Conforme mencionado naquela coluna, do ponto de vista prático, existem hoje no Brasil três sistemas de coordenadas amplamente utilizados. Oficialmente, isto é, por força de lei, a Geodésia e a cartografia nacionais usam o SAD-69 (com exceção da marinha e aeronáutica que usam o WGS-84 por força de acordos internacionais). Parte da produção cartográfica, contudo, ainda usa o Córrego Alegre, referencial precursor do SAD-69, notadamente em alguns órgãos de São Paulo e Minas Gerais. O GPS utiliza o WGS-84, que é um sistema de coordenadas geocêntrico (origem do sistema no centro de massa da Terra). Para efeitos de ordem prática, o WGS-84 pode ser considerado como similar ao Sistema de Referência Geocêntrico Sul-americano SIRGAS (a relação rigorosa entre eles será tema de uma próxima coluna).

Existem diferenças entre estes três sistemas da ordem de dezenas de metros, isto é, um mesmo ponto sobre a superfície da Terra pode ter coordenadas com valores numéricos que diferem de dezenas de metros se determinadas em cada um deles. A relação entre eles é feita através de valores numéricos constantes, chamados de parâmetros de transformação: aplicando-se estes parâmetros às coordenadas de um ponto qualquer, expressas em um sistema, obtém-se as coordenadas do mesmo ponto em um outro sistema. Os parâmetros de transformação a serem usados devem ser aqueles fornecidos pelo IBGE.
O problema tornou-se um pouco mais envolvente após o IBGE ter divulgado, em 1996, uma nova listagem de coordenadas no SAD-69, que nós vamos chamar aqui de SAD-69/96. Existem diferenças entre as coordenadas do SAD-69 e do SAD-69/96 de até vários metros.

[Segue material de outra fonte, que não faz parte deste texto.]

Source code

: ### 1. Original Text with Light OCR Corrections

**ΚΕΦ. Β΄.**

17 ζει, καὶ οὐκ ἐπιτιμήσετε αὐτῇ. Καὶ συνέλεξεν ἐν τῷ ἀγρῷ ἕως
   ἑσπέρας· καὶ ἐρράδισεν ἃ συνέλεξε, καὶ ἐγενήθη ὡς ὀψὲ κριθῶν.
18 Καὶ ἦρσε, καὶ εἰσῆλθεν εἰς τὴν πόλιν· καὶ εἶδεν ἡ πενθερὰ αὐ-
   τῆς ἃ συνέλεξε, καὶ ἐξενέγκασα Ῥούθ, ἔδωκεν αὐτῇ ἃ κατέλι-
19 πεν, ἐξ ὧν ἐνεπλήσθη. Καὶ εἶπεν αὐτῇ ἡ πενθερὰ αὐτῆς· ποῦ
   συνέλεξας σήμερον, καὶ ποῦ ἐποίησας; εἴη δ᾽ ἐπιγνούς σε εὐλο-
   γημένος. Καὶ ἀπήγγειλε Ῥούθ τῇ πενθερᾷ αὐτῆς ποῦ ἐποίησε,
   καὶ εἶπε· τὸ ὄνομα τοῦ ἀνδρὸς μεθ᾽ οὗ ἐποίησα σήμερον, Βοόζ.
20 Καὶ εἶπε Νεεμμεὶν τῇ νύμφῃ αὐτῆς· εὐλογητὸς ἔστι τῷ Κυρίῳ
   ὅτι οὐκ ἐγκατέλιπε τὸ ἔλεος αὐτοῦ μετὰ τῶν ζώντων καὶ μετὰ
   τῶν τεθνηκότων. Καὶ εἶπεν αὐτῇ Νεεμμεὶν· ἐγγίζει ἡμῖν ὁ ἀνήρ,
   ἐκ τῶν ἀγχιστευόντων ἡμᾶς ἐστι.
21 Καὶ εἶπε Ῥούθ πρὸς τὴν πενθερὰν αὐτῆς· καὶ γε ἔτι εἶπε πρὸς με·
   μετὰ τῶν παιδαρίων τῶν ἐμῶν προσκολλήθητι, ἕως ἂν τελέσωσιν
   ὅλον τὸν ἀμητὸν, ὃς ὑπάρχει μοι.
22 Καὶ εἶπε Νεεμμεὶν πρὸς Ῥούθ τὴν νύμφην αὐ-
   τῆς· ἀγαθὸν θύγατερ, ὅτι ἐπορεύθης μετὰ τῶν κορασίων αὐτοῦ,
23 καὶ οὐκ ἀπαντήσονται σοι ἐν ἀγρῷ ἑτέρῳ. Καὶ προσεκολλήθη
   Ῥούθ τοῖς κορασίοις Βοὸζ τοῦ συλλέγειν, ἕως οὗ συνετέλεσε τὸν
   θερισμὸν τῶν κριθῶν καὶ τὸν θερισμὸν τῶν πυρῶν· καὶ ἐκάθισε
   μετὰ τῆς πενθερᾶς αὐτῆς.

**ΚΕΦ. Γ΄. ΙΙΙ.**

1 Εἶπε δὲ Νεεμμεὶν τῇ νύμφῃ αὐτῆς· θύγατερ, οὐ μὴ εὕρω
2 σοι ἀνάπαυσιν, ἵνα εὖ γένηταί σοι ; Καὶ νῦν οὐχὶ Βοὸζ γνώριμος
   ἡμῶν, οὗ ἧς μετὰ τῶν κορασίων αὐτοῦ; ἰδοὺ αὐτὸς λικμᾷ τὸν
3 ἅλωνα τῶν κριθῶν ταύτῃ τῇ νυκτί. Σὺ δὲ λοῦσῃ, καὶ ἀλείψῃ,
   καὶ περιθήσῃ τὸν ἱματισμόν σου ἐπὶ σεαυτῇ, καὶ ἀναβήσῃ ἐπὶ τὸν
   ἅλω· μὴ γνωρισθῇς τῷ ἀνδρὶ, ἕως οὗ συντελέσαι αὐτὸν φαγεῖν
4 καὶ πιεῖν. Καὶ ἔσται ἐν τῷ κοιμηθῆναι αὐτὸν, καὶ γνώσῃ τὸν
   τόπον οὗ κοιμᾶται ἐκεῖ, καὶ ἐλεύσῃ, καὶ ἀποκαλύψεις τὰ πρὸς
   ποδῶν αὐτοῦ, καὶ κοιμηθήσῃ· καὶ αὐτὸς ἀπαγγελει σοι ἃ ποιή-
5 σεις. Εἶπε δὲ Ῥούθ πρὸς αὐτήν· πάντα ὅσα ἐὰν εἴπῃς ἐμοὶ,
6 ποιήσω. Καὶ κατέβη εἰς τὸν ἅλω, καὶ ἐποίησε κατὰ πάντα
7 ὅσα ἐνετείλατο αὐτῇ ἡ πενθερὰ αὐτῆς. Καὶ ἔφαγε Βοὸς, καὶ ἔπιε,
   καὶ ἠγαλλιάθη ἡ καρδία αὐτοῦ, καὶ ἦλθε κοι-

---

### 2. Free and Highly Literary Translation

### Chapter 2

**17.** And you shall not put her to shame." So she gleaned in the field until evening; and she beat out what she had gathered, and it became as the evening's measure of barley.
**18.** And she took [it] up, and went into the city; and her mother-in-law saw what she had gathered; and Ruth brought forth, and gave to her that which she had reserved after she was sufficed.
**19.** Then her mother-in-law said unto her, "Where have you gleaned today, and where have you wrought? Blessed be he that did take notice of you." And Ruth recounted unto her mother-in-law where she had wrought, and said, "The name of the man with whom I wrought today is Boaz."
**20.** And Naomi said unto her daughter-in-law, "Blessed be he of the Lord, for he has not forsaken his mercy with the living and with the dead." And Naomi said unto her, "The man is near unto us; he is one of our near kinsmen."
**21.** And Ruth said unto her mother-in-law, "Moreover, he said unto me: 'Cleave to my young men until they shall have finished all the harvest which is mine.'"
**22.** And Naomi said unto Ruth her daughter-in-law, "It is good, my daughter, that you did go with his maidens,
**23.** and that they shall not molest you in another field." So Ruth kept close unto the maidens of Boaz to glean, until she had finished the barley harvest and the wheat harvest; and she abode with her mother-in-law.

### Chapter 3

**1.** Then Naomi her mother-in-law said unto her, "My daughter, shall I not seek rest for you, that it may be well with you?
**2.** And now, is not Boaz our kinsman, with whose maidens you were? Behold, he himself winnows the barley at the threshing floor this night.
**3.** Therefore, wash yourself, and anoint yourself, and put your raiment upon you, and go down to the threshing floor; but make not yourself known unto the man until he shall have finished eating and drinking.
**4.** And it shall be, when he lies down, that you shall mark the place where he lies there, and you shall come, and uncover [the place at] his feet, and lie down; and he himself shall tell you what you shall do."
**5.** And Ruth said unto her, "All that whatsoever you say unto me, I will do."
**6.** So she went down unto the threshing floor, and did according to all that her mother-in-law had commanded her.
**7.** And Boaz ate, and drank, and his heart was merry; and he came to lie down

Contudo, os parâmetros oficiais de transformação do SAD-69/96 para o WGS-84 permanecem os mesmos, o que é algo intrigante. Já existem cartas elaboradas no SAD69/96.

O acesso aos sistemas de coordenadas é feito através das coordenadas de pontos materializados sobre a superfície da Terra, formando uma malha de pontos, geralmente referida por rede. Do exposto acima, pode-se verificar que no Brasil existem três sistemas de coordenadas (Córrego Alegre, WGS-84 e SAD-69) materializados por quatro redes (Córrego Alegre, WGS-84, SAD-69 e SAD-69/96). Os parâmetros de transformação devem retratar a relação entre as redes, pois os levantamentos são ligados fisicamente a elas! A divulgação da listagem de coordenadas SAD-69/96 apresenta um fato inédito no Brasil: a existência de duas redes associadas a um mesmo sistema de coordenadas.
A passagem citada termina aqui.